Des solutions chronophages et inadaptées à la réalité du terrain
Les syndicats regrettent notamment la trop grande complexité du système de déclaration des fausses ordonnances pour les médicaments chers (dont le prix excède 300 euros). S’il se trouve devant une ordonnance frauduleuse, le pharmacien doit ainsi refuser la délivrance et inscrire sur le document « Refus de délivrance » avant de transmettre une copie à la caisse d'assurance maladie. « C’est excessivement long, confirme Valérian Ponsinet. De plus, on semble parfois oublier que le pharmacien doit réaliser ce travail… avec le patient en face de lui. Parfois, l’officinal peut être confronté à des individus agressifs ou qui ne parlent pas français. Des personnes influençables qui sont parfois envoyées en pharmacie par des bandes organisées. Ce sont des situations très stressantes pour les équipes, tient à rappeler le représentant de la FSPF. Encore une fois, l’ordonnance numérique opposable serait la solution à tous les problèmes. Malheureusement, l’assurance-maladie nous explique que renforcer son usage n’est pas dans son champ d’action. Elle ne peut contraindre les prescripteurs, notamment hospitaliers, à l’utiliser davantage… »
Encore un nouvel outil, encore une nouvelle ROSP ?
Une limite qui semble infranchissable pour la CNAM et qui la pousse, donc, à explorer d’autres méthodes. « On nous rajoute sans cesse ce que l’on appelle entre nous des “e-contraintes”, regrette Valérian Ponsinet. Lors de la réunion de ce 7 février, l’assurance-maladie nous a fait part de sa volonté de généraliser le dispositif ASAFO, (une solution d’alerte aux fausses ordonnances en ligne) qui est pour l’instant accessible uniquement en Île-de-France. Ce déploiement pourrait avoir lieu dès le mois d’avril. On veut donc encore nous rajouter un nouvel outil, une contrainte de plus… Sans compter que l’idée de la CNAM serait de créer une ROSP à l’usage de cet outil. Le pharmacien pourrait en bénéficier s’il se rend au moins cinq fois par semaine sur ASAFO. Nous avons clairement dit à la CNAM que nous ne voulions pas de cette possibilité, on ne rémunère pas un pharmacien pour l’usage d’un outil… Nous voulons que nos honoraires soient revalorisés, pas d’une nouvelle ROSP pour faire encore un travail supplémentaire. »
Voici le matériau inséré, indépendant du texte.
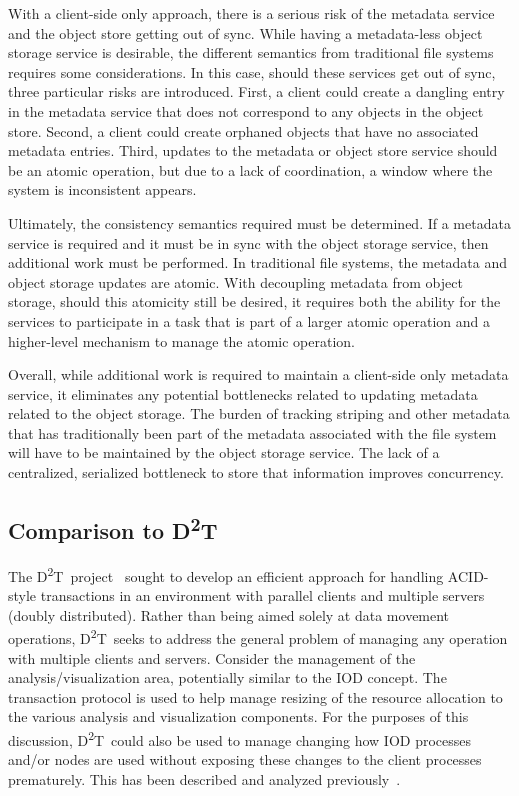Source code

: \documentclass[conference]{IEEEtran}
\newcommand{\DDT}{D\textsuperscript{2}T~}
\newcommand{\DDTns}{D\textsuperscript{2}T}
\begin{document}
With a client-side only approach, there is a serious risk of the metadata
service and the object store getting out of sync.  While having a metadata-less
object storage service is desirable, the different semantics from traditional
file systems requires some considerations. In this case, should these services
get out of sync, three particular risks are introduced.  First, a client could
create a dangling entry in the metadata service that does not correspond to any
objects in the object store. Second, a client could create orphaned objects
that have no associated metadata entries. Third, updates to the metadata or
object store service should be an atomic operation, but due to a lack of
coordination, a window where the system is inconsistent appears.

Ultimately, the consistency semantics required must be determined. If a
metadata service is required and it must be in sync with the object storage
service, then additional work must be performed. In traditional file systems,
the metadata and object storage updates are atomic. With decoupling metadata
from object storage, should this atomicity still be desired, it requires both
the ability for the services to participate in a task that is part of a larger
atomic operation and a higher-level mechanism to manage the atomic operation.

Overall, while additional work is required to maintain a client-side only
metadata service, it eliminates any potential bottlenecks related to updating
metadata related to the object storage. The burden of tracking striping and
other metadata that has traditionally been part of the metadata associated with
the file system will have to be maintained by the object storage service. The
lack of a centralized, serialized bottleneck to store that information improves
concurrency.

\subsection{Comparison to \DDTns}
The \DDT project~\cite{lofstead:2012:txn} sought to develop an efficient
approach for handling ACID-style transactions in an environment with parallel
clients and multiple servers (doubly distributed). Rather than being aimed
solely at data movement operations, \DDT seeks to address the general problem
of managing any operation with multiple clients and servers.  Consider the
management of the analysis/visualization area, potentially similar to the IOD
concept. The transaction protocol is used to help manage resizing of the
resource allocation to the various analysis and visualization components.  For
the purposes of this discussion, \DDT could also be used to manage changing how
IOD processes and/or nodes are used without exposing these changes to the
client processes prematurely.  This has been described and analyzed
previously~\cite{dayal:2013:io-containers}.
\end{document}
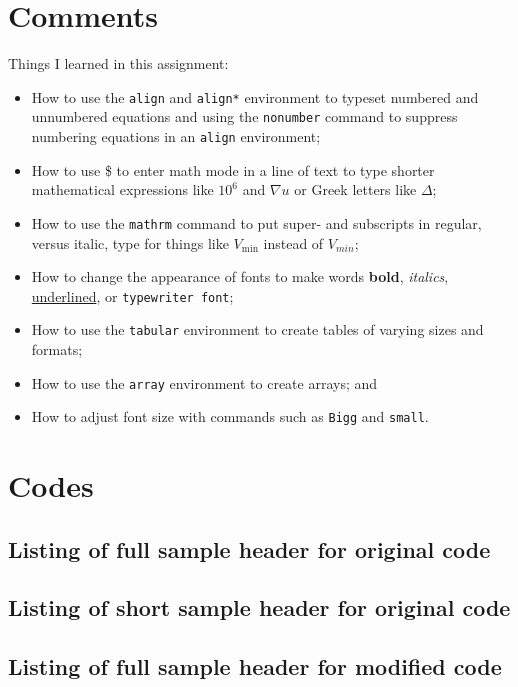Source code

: \documentclass{article}
\begin{document}
\section{Comments} %
Things I learned in this assignment:
\begin{itemize}
\item How to use the \texttt{align} and \texttt{align*} environment to typeset numbered and unnumbered equations and using the \texttt{nonumber} command to suppress numbering equations in an  \texttt{align} environment;
\item How to use \$ to enter math mode in a line of text to type shorter mathematical expressions like $10^6$ and $\nabla u$ or Greek letters like $\Delta$;
\item How to use the \texttt{mathrm} command to put super- and subscripts in regular, versus italic, type for things like $V_{\mathrm{min}}$ instead of $V_{min}$;
\item How to change the appearance of fonts to make words \textbf{bold}, \textit{italics}, \underline{underlined}, or \texttt{typewriter font};
\item How to use the \texttt{tabular} environment to create tables of varying sizes and formats;
\item How to use the \texttt{array} environment to create arrays; and
\item How to adjust font size with commands such as \texttt{Bigg} and \texttt{small}.
\end{itemize}
\pagebreak
\appendix
\section{Codes}
\subsection{Listing of full sample header for original code}

\subsection{Listing of short sample header for original code}

\subsection{Listing of full sample header for modified code}
\end{document}

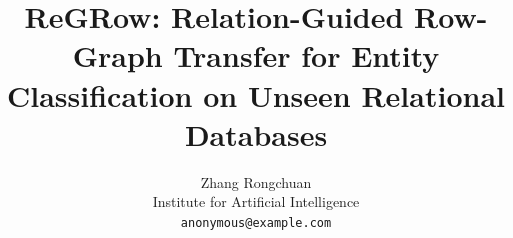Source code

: \documentclass{article}
\title{ReGRow: Relation-Guided Row-Graph Transfer for Entity Classification on Unseen Relational Databases}
\author{%
  Zhang Rongchuan \\
  Institute for Artificial Intelligence \\
  \texttt{anonymous@example.com}
}
\newcommand{\model}{\textsc{ReGRow}}
\begin{document}
\maketitle

\begin{abstract}




\end{abstract}
\end{document}

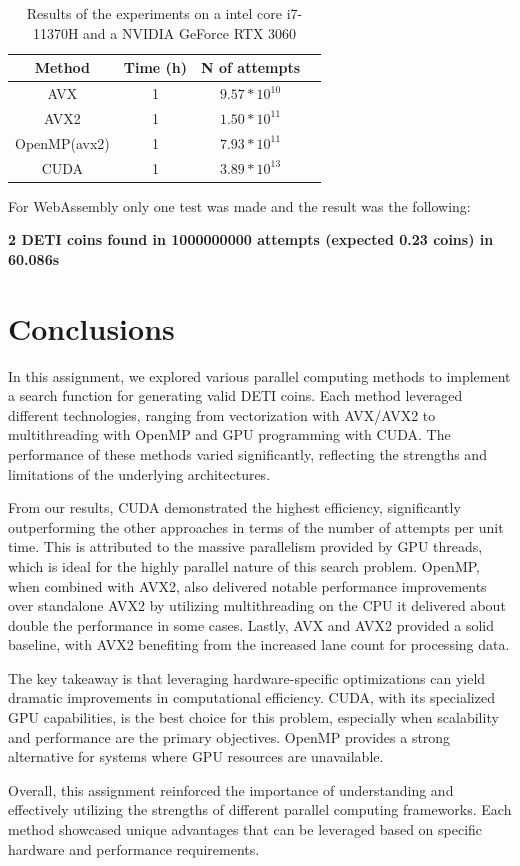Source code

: \documentclass[a4paper,12pt]{article}
\begin{document}
\begin{table}[H]
    \centering
    \begin{tabular}{|c|c|c|c|}
        \hline
        \textbf{Method} & \textbf{Time (h)} & \textbf{N of attempts}  \\
        \hline
        AVX & 1 & $9.57*10^{10}$   \\
        AVX2 & 1 &  $1.50*10^{11}$ \\
        OpenMP(avx2) & 1 & $7.93*10^{11}$  \\
        CUDA & 1 & $3.89*10^{13}$  \\
        \hline
    \end{tabular}
    \caption{Results of the experiments on a intel core i7-11370H and a NVIDIA GeForce RTX 3060}
    \label{tab:results2}
\end{table}

For WebAssembly only one test was made and the result was the following:

\textbf{2 DETI coins found in 1000000000 attempts (expected 0.23 coins) in 60.086s}


\section{Conclusions}
\label{sec:discussion}

In this assignment, we explored various parallel computing methods to implement a search function for generating valid DETI coins. Each method leveraged different technologies, ranging from vectorization with AVX/AVX2 to multithreading with OpenMP and GPU programming with CUDA. The performance of these methods varied significantly, reflecting the strengths and limitations of the underlying architectures.

From our results, CUDA demonstrated the highest efficiency, significantly outperforming the other approaches in terms of the number of attempts per unit time. This is attributed to the massive parallelism provided by GPU threads, which is ideal for the highly parallel nature of this search problem. OpenMP, when combined with AVX2, also delivered notable performance improvements over standalone AVX2 by utilizing multithreading on the CPU it delivered about double the performance in some cases. Lastly, AVX and AVX2 provided a solid baseline, with AVX2 benefiting from the increased lane count for processing data.

The key takeaway is that leveraging hardware-specific optimizations can yield dramatic improvements in computational efficiency. CUDA, with its specialized GPU capabilities, is the best choice for this problem, especially when scalability and performance are the primary objectives. OpenMP provides a strong alternative for systems where GPU resources are unavailable.

Overall, this assignment reinforced the importance of understanding and effectively utilizing the strengths of different parallel computing frameworks. Each method showcased unique advantages that can be leveraged based on specific hardware and performance requirements.
\end{document}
Cette idée évoquée par la CNAM n’a pas non plus reçu un accueil favorable du côté de l’USPO. « Il est impossible pour un adjoint de se rendre tous les jours sur la plateforme ASAFO, les cartes CPS ne sont pas compatibles avec le logiciel. Seul le titulaire avec sa carte e-CPS le pourrait. Pour une officine, Il n’est donc pas humainement possible d’aller tous les jours sur ASAFO », expose Guillaume Racle. Si le projet de la CNAM risque de ne pas aboutir, il illustre en tout cas le fossé qui existe entre les solutions envisagées par les décideurs et la réalité du terrain. « La cellule fraudes de la CNAM est fermement décidée à avancer sur le sujet de la lutte contre les fraudes. Le problème c’est qu’elle ne se préoccupe pas de vérifier si ses outils sont compatibles avec ce dont les pharmaciens ont besoin sur le plan pratico-pratique », résume le représentant de l’USPO. Par ailleurs, l’assurance-maladie ne semble pas réellement en mesure de prouver par les chiffres l’efficacité du système de déclaration des ordonnances frauduleuses pour les médicaments chers, ni celles du dispositif ASAFO. « On nous a avancé le chiffre de 300 ordonnances signalées dans toute la France depuis mars 2023. Seulement 1,5 % des officines an auraient remonté, c’est vraiment très peu », détaille Guillaume Racle. « Le taux de tamponnage est très faible, abonde Valérian Ponsinet. Soit parce que les pharmaciens n’ont pas le temps, soit parce qu’ils n’ont compris comment le dispositif fonctionnait, ou alors cela signifie qu’ils n’ont pas accès aux outils adéquats. »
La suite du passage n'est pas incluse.